▸ Instructions for the task
The answer should consist of every line in the material below that has the word "ttfamily".

▸ Record extracts

════════════════════

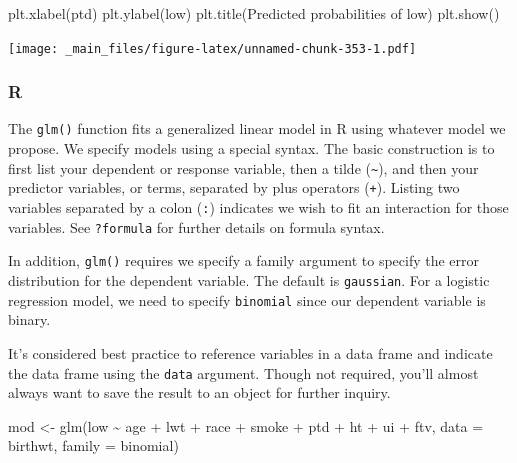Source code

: \documentclass[
]{book}
\newenvironment{Shaded}{\begin{snugshade}}{\end{snugshade}}
\newcommand{\AttributeTok}[1]{\textcolor[rgb]{0.77,0.63,0.00}{#1}}
\newcommand{\FunctionTok}[1]{\textcolor[rgb]{0.00,0.00,0.00}{#1}}
\newcommand{\NormalTok}[1]{#1}
\newcommand{\OtherTok}[1]{\textcolor[rgb]{0.56,0.35,0.01}{#1}}
\newcommand{\SpecialCharTok}[1]{\textcolor[rgb]{0.00,0.00,0.00}{#1}}
\newcommand{\StringTok}[1]{\textcolor[rgb]{0.31,0.60,0.02}{#1}}
\begin{document}
\begin{Shaded}
\begin{Highlighting}[]
\NormalTok{plt.xlabel(}\StringTok{\textquotesingle{}ptd\textquotesingle{}}\NormalTok{)}
\NormalTok{plt.ylabel(}\StringTok{\textquotesingle{}low\textquotesingle{}}\NormalTok{)}
\NormalTok{plt.title(}\StringTok{\textquotesingle{}Predicted probabilities of low\textquotesingle{}}\NormalTok{)}
\NormalTok{plt.show()}
\end{Highlighting}
\end{Shaded}

\texttt{[image: \_main\_files/figure-latex/unnamed-chunk-353-1.pdf]}

\hypertarget{r-50}{%
\subsubsection*{R}\label{r-50}}

The \texttt{glm()} function fits a generalized linear model in R using whatever model we propose. We specify models using a special syntax. The basic construction is to first list your dependent or response variable, then a tilde (\texttt{\textasciitilde{}}), and then your predictor variables, or terms, separated by plus operators (\texttt{+}). Listing two variables separated by a colon (\texttt{:}) indicates we wish to fit an interaction for those variables. See \texttt{?formula} for further details on formula syntax.

In addition, \texttt{glm()} requires we specify a family argument to specify the error distribution for the dependent variable. The default is \texttt{gaussian}. For a logistic regression model, we need to specify \texttt{binomial} since our dependent variable is binary.

It's considered best practice to reference variables in a data frame and indicate the data frame using the \texttt{data} argument. Though not required, you'll almost always want to save the result to an object for further inquiry.

\begin{Shaded}
\begin{Highlighting}[]
\NormalTok{mod }\OtherTok{\textless{}{-}} \FunctionTok{glm}\NormalTok{(low }\SpecialCharTok{\textasciitilde{}}\NormalTok{ age }\SpecialCharTok{+}\NormalTok{ lwt }\SpecialCharTok{+}\NormalTok{ race }\SpecialCharTok{+} 
\NormalTok{             smoke }\SpecialCharTok{+}\NormalTok{ ptd }\SpecialCharTok{+}\NormalTok{ ht }\SpecialCharTok{+} 
\NormalTok{             ui }\SpecialCharTok{+}\NormalTok{ ftv, }
           \AttributeTok{data =}\NormalTok{ birthwt, }\AttributeTok{family =}\NormalTok{ binomial)}
\end{Highlighting}
\end{Shaded}
\end{document}
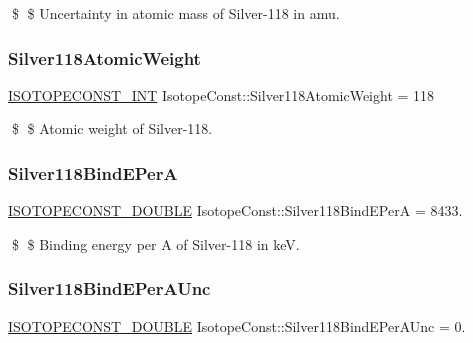 \$ \$ Uncertainty in atomic mass of Silver-\/118 in amu. \mbox{\label{group___isotope_const-_silver-_ag118_ga196e399723c71ad761a9649eabfd4225}} 
\subsubsection{\texorpdfstring{Silver118\+Atomic\+Weight}{Silver118AtomicWeight}}
{\footnotesize\ttfamily \mbox{\hyperlink{group___isotope_const-_macros_ga5f18360b3e99483a35c32d789e62621c}{I\+S\+O\+T\+O\+P\+E\+C\+O\+N\+S\+T\+\_\+\+I\+NT}} Isotope\+Const\+::\+Silver118\+Atomic\+Weight = 118}

\$ \$ Atomic weight of Silver-\/118. \mbox{\label{group___isotope_const-_silver-_ag118_ga17900c9a94f0bb8eed6727a47da7f7df}} 
\subsubsection{\texorpdfstring{Silver118\+Bind\+E\+PerA}{Silver118BindEPerA}}
{\footnotesize\ttfamily \mbox{\hyperlink{group___isotope_const-_macros_ga8f45a7272ce02c0b4c65c44636ed719a}{I\+S\+O\+T\+O\+P\+E\+C\+O\+N\+S\+T\+\_\+\+D\+O\+U\+B\+LE}} Isotope\+Const\+::\+Silver118\+Bind\+E\+PerA = 8433.}

\$ \$ Binding energy per A of Silver-\/118 in keV. \mbox{\label{group___isotope_const-_silver-_ag118_ga9e5604207a4ea553257f6607ac1919e6}} 
\subsubsection{\texorpdfstring{Silver118\+Bind\+E\+Per\+A\+Unc}{Silver118BindEPerAUnc}}
{\footnotesize\ttfamily \mbox{\hyperlink{group___isotope_const-_macros_ga8f45a7272ce02c0b4c65c44636ed719a}{I\+S\+O\+T\+O\+P\+E\+C\+O\+N\+S\+T\+\_\+\+D\+O\+U\+B\+LE}} Isotope\+Const\+::\+Silver118\+Bind\+E\+Per\+A\+Unc = 0.}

════════════════════

▸ Response area
{\footnotesize\ttfamily \mbox{\hyperlink{group___isotope_const-_macros_ga5f18360b3e99483a35c32d789e62621c}{I\+S\+O\+T\+O\+P\+E\+C\+O\+N\+S\+T\+\_\+\+I\+NT}} Isotope\+Const\+::\+Silver118\+Atomic\+Weight = 118}
{\footnotesize\ttfamily \mbox{\hyperlink{group___isotope_const-_macros_ga8f45a7272ce02c0b4c65c44636ed719a}{I\+S\+O\+T\+O\+P\+E\+C\+O\+N\+S\+T\+\_\+\+D\+O\+U\+B\+LE}} Isotope\+Const\+::\+Silver118\+Bind\+E\+PerA = 8433.}
{\footnotesize\ttfamily \mbox{\hyperlink{group___isotope_const-_macros_ga8f45a7272ce02c0b4c65c44636ed719a}{I\+S\+O\+T\+O\+P\+E\+C\+O\+N\+S\+T\+\_\+\+D\+O\+U\+B\+LE}} Isotope\+Const\+::\+Silver118\+Bind\+E\+Per\+A\+Unc = 0.}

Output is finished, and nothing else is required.